Work required -> What is the number of lines in the material below that include the word "preserve"? Write that number and nothing more.
---
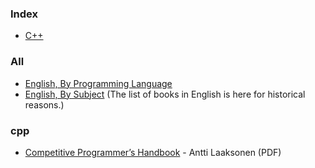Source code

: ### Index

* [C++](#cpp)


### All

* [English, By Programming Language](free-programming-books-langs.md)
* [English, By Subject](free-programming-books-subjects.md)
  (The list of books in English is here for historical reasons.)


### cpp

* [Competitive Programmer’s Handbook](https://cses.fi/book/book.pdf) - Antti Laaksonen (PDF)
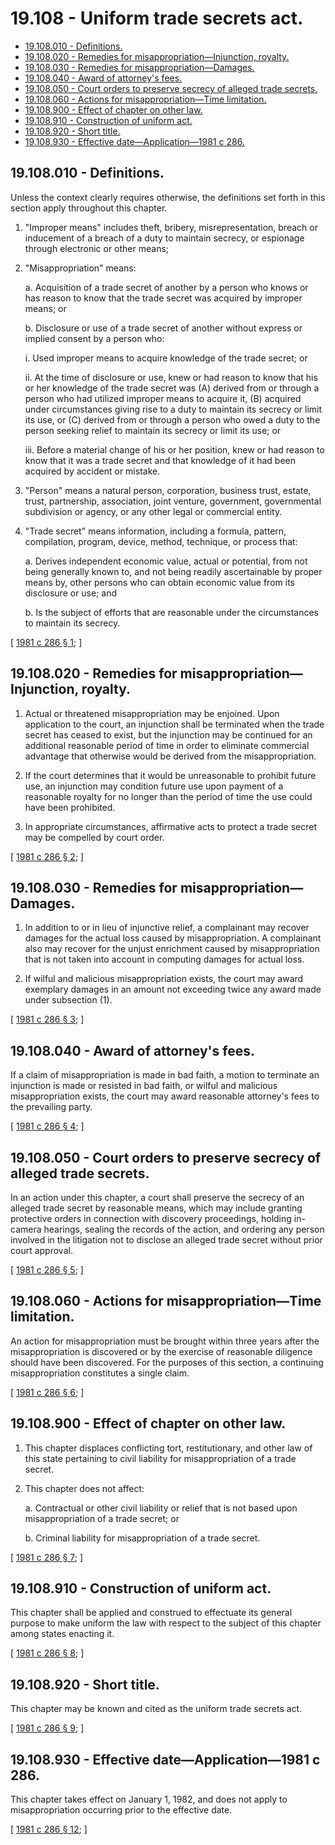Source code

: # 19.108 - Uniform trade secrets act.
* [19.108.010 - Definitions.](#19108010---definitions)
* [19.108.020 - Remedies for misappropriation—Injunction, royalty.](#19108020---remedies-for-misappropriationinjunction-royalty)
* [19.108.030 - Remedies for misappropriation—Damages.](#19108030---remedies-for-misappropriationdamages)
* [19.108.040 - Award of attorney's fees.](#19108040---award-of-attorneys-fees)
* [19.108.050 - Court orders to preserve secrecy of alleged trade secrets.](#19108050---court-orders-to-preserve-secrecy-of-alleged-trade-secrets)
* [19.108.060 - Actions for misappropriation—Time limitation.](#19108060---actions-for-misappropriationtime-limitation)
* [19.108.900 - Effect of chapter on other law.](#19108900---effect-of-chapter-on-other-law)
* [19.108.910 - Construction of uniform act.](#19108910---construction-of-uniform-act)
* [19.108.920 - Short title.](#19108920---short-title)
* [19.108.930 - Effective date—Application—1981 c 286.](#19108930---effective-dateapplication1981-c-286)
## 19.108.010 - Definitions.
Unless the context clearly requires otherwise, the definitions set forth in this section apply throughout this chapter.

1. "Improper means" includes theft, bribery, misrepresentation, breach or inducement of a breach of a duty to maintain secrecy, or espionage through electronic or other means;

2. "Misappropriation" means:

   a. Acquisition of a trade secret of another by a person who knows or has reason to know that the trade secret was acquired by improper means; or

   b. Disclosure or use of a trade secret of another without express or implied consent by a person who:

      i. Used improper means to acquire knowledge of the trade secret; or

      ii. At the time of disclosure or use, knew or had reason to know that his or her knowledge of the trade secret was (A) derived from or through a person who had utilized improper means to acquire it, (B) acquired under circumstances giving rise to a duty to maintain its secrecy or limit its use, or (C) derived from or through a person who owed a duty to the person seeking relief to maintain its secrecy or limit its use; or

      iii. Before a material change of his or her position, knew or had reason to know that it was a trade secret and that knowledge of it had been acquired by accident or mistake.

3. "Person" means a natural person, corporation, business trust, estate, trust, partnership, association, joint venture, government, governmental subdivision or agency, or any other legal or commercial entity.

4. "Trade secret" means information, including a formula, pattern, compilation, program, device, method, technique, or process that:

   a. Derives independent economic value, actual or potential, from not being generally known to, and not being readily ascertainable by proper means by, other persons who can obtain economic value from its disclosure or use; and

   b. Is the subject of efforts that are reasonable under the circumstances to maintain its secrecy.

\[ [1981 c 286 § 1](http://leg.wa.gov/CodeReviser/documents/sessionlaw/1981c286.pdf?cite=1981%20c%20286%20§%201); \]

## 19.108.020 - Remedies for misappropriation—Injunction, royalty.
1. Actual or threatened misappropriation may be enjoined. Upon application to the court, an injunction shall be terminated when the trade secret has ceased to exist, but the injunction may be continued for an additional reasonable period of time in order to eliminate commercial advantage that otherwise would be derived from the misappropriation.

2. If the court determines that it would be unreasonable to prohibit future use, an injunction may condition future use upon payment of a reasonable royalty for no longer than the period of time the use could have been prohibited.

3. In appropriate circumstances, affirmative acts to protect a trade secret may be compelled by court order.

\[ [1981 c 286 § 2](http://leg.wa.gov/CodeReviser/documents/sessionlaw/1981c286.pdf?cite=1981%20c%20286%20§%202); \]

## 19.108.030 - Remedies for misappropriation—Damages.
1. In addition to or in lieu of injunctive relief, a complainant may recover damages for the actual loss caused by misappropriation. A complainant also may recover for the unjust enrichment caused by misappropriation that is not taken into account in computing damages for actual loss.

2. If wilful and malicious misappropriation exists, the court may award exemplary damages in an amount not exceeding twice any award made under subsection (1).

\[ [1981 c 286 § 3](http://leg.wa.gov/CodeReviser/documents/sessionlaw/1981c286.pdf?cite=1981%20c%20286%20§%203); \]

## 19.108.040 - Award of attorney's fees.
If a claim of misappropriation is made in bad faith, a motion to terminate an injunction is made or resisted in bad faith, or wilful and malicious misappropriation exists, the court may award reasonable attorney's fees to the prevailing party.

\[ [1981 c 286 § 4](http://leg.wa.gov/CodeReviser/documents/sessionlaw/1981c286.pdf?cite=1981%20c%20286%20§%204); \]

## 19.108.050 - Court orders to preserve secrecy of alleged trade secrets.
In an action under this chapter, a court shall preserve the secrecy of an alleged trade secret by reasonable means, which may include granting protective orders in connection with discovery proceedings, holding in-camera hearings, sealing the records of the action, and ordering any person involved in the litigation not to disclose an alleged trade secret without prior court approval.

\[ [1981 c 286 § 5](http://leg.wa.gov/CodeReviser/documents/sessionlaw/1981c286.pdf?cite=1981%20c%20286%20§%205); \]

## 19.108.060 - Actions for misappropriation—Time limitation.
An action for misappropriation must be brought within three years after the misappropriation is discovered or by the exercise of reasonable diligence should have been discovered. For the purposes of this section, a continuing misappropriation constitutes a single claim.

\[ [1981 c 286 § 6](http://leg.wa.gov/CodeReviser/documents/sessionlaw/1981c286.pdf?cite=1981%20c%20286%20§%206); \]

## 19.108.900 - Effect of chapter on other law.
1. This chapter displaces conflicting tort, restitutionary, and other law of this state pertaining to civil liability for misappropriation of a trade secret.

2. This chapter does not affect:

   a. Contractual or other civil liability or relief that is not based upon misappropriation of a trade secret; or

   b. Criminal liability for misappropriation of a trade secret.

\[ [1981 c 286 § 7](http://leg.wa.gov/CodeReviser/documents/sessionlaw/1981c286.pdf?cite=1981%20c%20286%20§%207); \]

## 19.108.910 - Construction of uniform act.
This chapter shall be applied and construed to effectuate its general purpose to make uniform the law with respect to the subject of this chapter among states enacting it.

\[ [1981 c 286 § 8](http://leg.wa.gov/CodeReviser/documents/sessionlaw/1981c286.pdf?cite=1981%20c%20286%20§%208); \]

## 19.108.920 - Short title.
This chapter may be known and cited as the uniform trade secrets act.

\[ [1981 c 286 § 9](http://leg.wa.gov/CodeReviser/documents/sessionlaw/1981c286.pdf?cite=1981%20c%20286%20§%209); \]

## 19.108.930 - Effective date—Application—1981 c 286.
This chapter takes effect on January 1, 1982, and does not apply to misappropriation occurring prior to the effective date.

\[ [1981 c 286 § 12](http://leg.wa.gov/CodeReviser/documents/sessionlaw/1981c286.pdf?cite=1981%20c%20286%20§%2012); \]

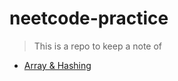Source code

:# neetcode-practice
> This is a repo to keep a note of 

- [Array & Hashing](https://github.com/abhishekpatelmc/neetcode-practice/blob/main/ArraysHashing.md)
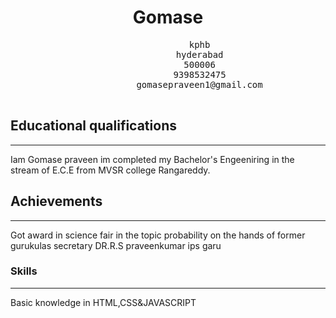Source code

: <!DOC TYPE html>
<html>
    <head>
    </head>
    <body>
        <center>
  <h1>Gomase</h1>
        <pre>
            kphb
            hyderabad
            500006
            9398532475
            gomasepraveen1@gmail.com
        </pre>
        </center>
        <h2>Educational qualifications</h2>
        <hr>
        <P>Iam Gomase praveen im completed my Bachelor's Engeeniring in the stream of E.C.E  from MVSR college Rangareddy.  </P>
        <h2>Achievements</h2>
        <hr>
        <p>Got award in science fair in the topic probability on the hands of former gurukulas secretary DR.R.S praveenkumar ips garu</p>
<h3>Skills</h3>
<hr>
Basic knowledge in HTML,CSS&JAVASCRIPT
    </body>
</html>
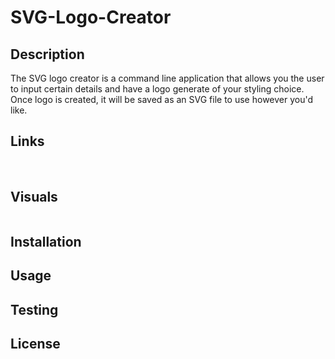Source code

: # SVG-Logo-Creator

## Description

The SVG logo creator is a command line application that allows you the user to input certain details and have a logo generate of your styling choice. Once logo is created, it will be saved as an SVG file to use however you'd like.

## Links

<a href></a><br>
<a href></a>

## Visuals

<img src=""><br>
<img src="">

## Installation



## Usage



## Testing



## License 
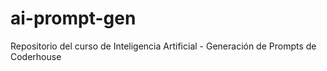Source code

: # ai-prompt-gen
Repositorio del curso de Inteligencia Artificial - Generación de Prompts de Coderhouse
---
Response -> 3